INPUT RECORDS →
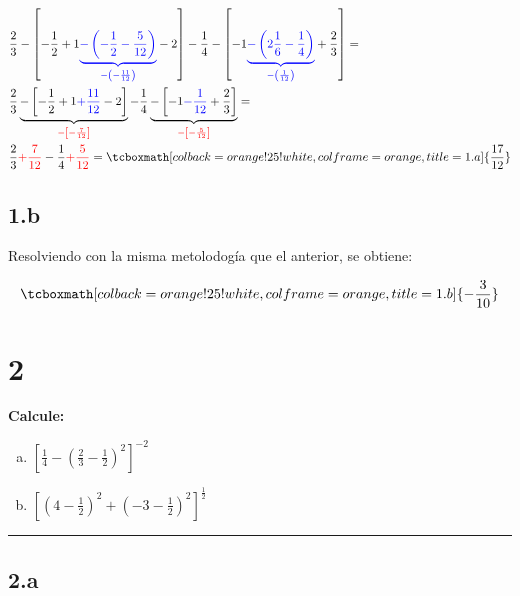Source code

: \documentclass{article}
\newcommand{\hresult}[2]{\tcboxmath[colback=orange!25!white,colframe=orange, title=#1] {#2} }
\begin{document}
\begin{subequations}
\begin{align}
&\frac{2}{3} - \left[ -\frac{1}{2} + 1 \textcolor{blue}{ \underbrace{ - \left( -\frac{1}{2} - \frac{5}{12} \right)}_{-\left(    -\frac{11}{12} \right)}} - 2  \right] -\frac{1}{4} - \left[ -1 \textcolor{blue}{ \underbrace{ -\left(2 \frac{1}{6} - \frac{1}{4} \right) }_{-\left( \frac{1}{12} \right)}} +\frac{2}{3} \right] = \\
&\frac{2}{3} \underbrace{ - \left[ -\frac{1}{2} + 1 \textcolor{blue}{ + \frac{11}{12} } - 2  \right] }_{\textcolor{red}{-\left[ -\frac{7}{12} \right]}} -\frac{1}{4} \underbrace{-\left[ -1 \textcolor{blue}{ -\frac{1}{12} } +\frac{2}{3} \right]}_{\textcolor{red}{-\left[ -\frac{5}{12} \right]}} = \\ 
&\frac{2}{3} \textcolor{red}{ +\frac{7}{12} } -\frac{1}{4} \textcolor{red}{ +\frac{5}{12} } = \hresult{1.a} { \frac{17}{12} }
\end{align}
\end{subequations}

\subsection*{1.b}
\label{subsec:1.b}

Resolviendo con la misma metolodogía que el anterior, se obtiene:

\begin{equation}
\hresult{1.b} { -\frac{3}{10} }
\end{equation}

\section*{2}
\label{sec:2}

\textbf{Calcule:}

\begin{enumerate}[(a)]
\bfseries

\item $\left[ \frac{1}{4} - \left( \frac{2}{3} - \frac{1}{2} \right)^2 \right]^{-2}$

\item $\left[ \left( 4 - \frac{1}{2} \right)^2 + \left( -3-\frac{1}{2} \right)^2 \right]^{\frac{1}{2}}$

\end{enumerate}
\hrule

\subsection*{2.a}
\label{subsec:2.a}
\end{document}
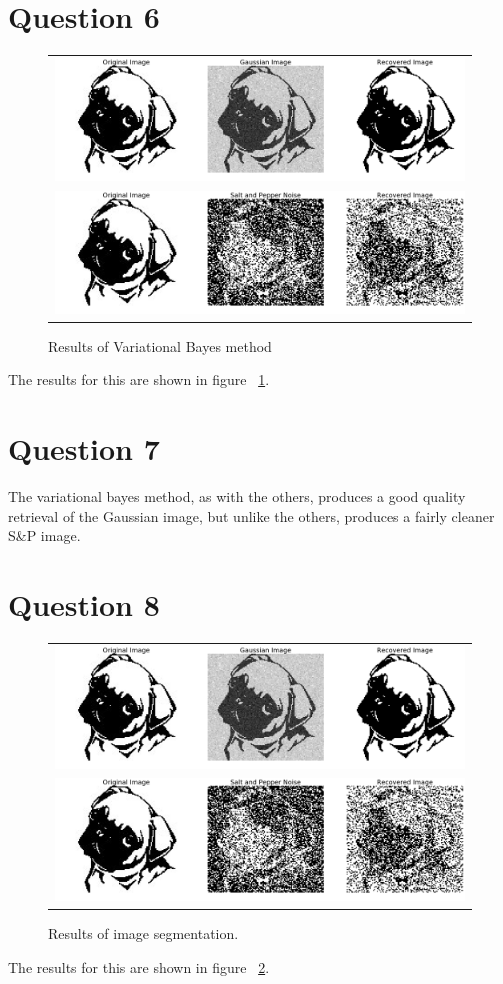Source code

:\documentclass[]{article}
\begin{document}
    \section*{Question 6}
        \begin{figure}[h]
            \centering
            \begin{tabular}{c}
                \includegraphics[width=0.5\linewidth]{output_10_0.png}\\
                \includegraphics[width=0.5\linewidth]{output_10_1.png}
            \end{tabular}
            \caption{Results of Variational Bayes method}
            \label{fig:q6}
        \end{figure}
        \par The results for this are shown in figure ~\ref{fig:q6}.

    \section*{Question 7}
        \par The variational bayes method, as with the others, produces a good quality retrieval of the Gaussian image, but unlike the others, produces a fairly cleaner S\&P image.
    \section*{Question 8}
    \begin{figure}[h]
        \centering
        \begin{tabular}{c}
            \includegraphics[width=0.5\linewidth]{output_10_0.png}\\
            \includegraphics[width=0.5\linewidth]{output_10_1.png}
        \end{tabular}
        \caption{Results of image segmentation.}
        \label{fig:q8}
    \end{figure}
    \par The results for this are shown in figure ~\ref{fig:q8}.
\end{document}
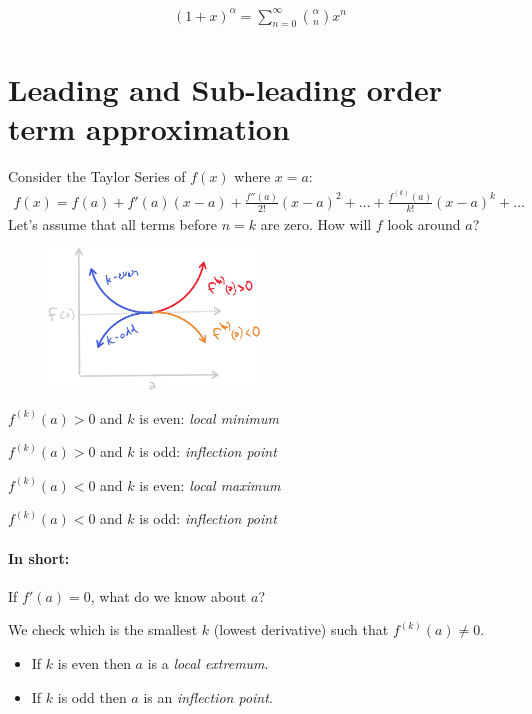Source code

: \documentclass[00_complete]{subfiles}
\begin{document}
$$
\begin{gathered}
    (1+x)^\alpha = \sum_{n=0}^{\infty} \binom{\alpha}{n}x^n
\end{gathered}
$$

\section{Leading and Sub-leading order term approximation}

Consider the Taylor Series of $f(x)$ where $x=a$:
$$
\begin{gathered}
    f(x)=f(a)+f'(a)(x-a)+\frac{f''(a)}{2!}(x-a)^2 + \dots +
    \frac{f^{(k)}(a)}{k!}(x-a)^k + \dots
\end{gathered}
$$
Let's assume that all terms before $n=k$ are zero. How will $f$ look around
$a$?

\begin{figure}[ht]
  \centering
    \includegraphics[width=0.5\textwidth]{w6-order}
\end{figure}

$f^{(k)}(a) > 0$ and $k$ is even: \emph{local minimum}

$f^{(k)}(a) > 0$ and $k$ is odd: \emph{inflection point}

$f^{(k)}(a) < 0$ and $k$ is even: \emph{local maximum}

$f^{(k)}(a) < 0$ and $k$ is odd: \emph{inflection point}

\paragraph{In short:}

If $f'(a) = 0$, what do we know about $a$?

We check which is the smallest $k$ (lowest derivative) such that $f^{(k)}(a)
\neq 0$.

\begin{itemize}
\item If $k$ is even then $a$ is a \emph{local extremum}.
\item If $k$ is odd then $a$ is an \emph{inflection point}.
\end{itemize}
\end{document}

REQUIREMENT →
Skipping any pictures, copy the entries exactly as they appear.

TASK SOLUTION →
Source code

: \documentclass{article}
\newcommand{\hresult}[2]{\tcboxmath[colback=orange!25!white,colframe=orange, title=#1] {#2} }
\begin{document}
\begin{subequations}
\begin{align}
&\frac{2}{3} - \left[ -\frac{1}{2} + 1 \textcolor{blue}{ \underbrace{ - \left( -\frac{1}{2} - \frac{5}{12} \right)}_{-\left(    -\frac{11}{12} \right)}} - 2  \right] -\frac{1}{4} - \left[ -1 \textcolor{blue}{ \underbrace{ -\left(2 \frac{1}{6} - \frac{1}{4} \right) }_{-\left( \frac{1}{12} \right)}} +\frac{2}{3} \right] = \\
&\frac{2}{3} \underbrace{ - \left[ -\frac{1}{2} + 1 \textcolor{blue}{ + \frac{11}{12} } - 2  \right] }_{\textcolor{red}{-\left[ -\frac{7}{12} \right]}} -\frac{1}{4} \underbrace{-\left[ -1 \textcolor{blue}{ -\frac{1}{12} } +\frac{2}{3} \right]}_{\textcolor{red}{-\left[ -\frac{5}{12} \right]}} = \\ 
&\frac{2}{3} \textcolor{red}{ +\frac{7}{12} } -\frac{1}{4} \textcolor{red}{ +\frac{5}{12} } = \hresult{1.a} { \frac{17}{12} }
\end{align}
\end{subequations}

\subsection*{1.b}
\label{subsec:1.b}

Resolviendo con la misma metolodogía que el anterior, se obtiene:

\begin{equation}
\hresult{1.b} { -\frac{3}{10} }
\end{equation}

\section*{2}
\label{sec:2}

\textbf{Calcule:}

\begin{enumerate}[(a)]
\bfseries

\item $\left[ \frac{1}{4} - \left( \frac{2}{3} - \frac{1}{2} \right)^2 \right]^{-2}$

\item $\left[ \left( 4 - \frac{1}{2} \right)^2 + \left( -3-\frac{1}{2} \right)^2 \right]^{\frac{1}{2}}$

\end{enumerate}
\hrule

\subsection*{2.a}
\label{subsec:2.a}
\end{document}
Source code

:\documentclass[]{article}
\begin{document}
    \section*{Question 6}
        \begin{figure}[h]
            \centering
            \begin{tabular}{c}
                \includegraphics[width=0.5\linewidth]{output_10_0.png}\\
                \includegraphics[width=0.5\linewidth]{output_10_1.png}
            \end{tabular}
            \caption{Results of Variational Bayes method}
            \label{fig:q6}
        \end{figure}
        \par The results for this are shown in figure ~\ref{fig:q6}.

    \section*{Question 7}
        \par The variational bayes method, as with the others, produces a good quality retrieval of the Gaussian image, but unlike the others, produces a fairly cleaner S\&P image.
    \section*{Question 8}
    \begin{figure}[h]
        \centering
        \begin{tabular}{c}
            \includegraphics[width=0.5\linewidth]{output_10_0.png}\\
            \includegraphics[width=0.5\linewidth]{output_10_1.png}
        \end{tabular}
        \caption{Results of image segmentation.}
        \label{fig:q8}
    \end{figure}
    \par The results for this are shown in figure ~\ref{fig:q8}.
\end{document}
Source code

: \documentclass[00_complete]{subfiles}
\begin{document}
$$
\begin{gathered}
    (1+x)^\alpha = \sum_{n=0}^{\infty} \binom{\alpha}{n}x^n
\end{gathered}
$$

\section{Leading and Sub-leading order term approximation}

Consider the Taylor Series of $f(x)$ where $x=a$:
$$
\begin{gathered}
    f(x)=f(a)+f'(a)(x-a)+\frac{f''(a)}{2!}(x-a)^2 + \dots +
    \frac{f^{(k)}(a)}{k!}(x-a)^k + \dots
\end{gathered}
$$
Let's assume that all terms before $n=k$ are zero. How will $f$ look around
$a$?

\begin{figure}[ht]
  \centering
    \includegraphics[width=0.5\textwidth]{w6-order}
\end{figure}

$f^{(k)}(a) > 0$ and $k$ is even: \emph{local minimum}

$f^{(k)}(a) > 0$ and $k$ is odd: \emph{inflection point}

$f^{(k)}(a) < 0$ and $k$ is even: \emph{local maximum}

$f^{(k)}(a) < 0$ and $k$ is odd: \emph{inflection point}

\paragraph{In short:}

If $f'(a) = 0$, what do we know about $a$?

We check which is the smallest $k$ (lowest derivative) such that $f^{(k)}(a)
\neq 0$.

\begin{itemize}
\item If $k$ is even then $a$ is a \emph{local extremum}.
\item If $k$ is odd then $a$ is an \emph{inflection point}.
\end{itemize}
\end{document}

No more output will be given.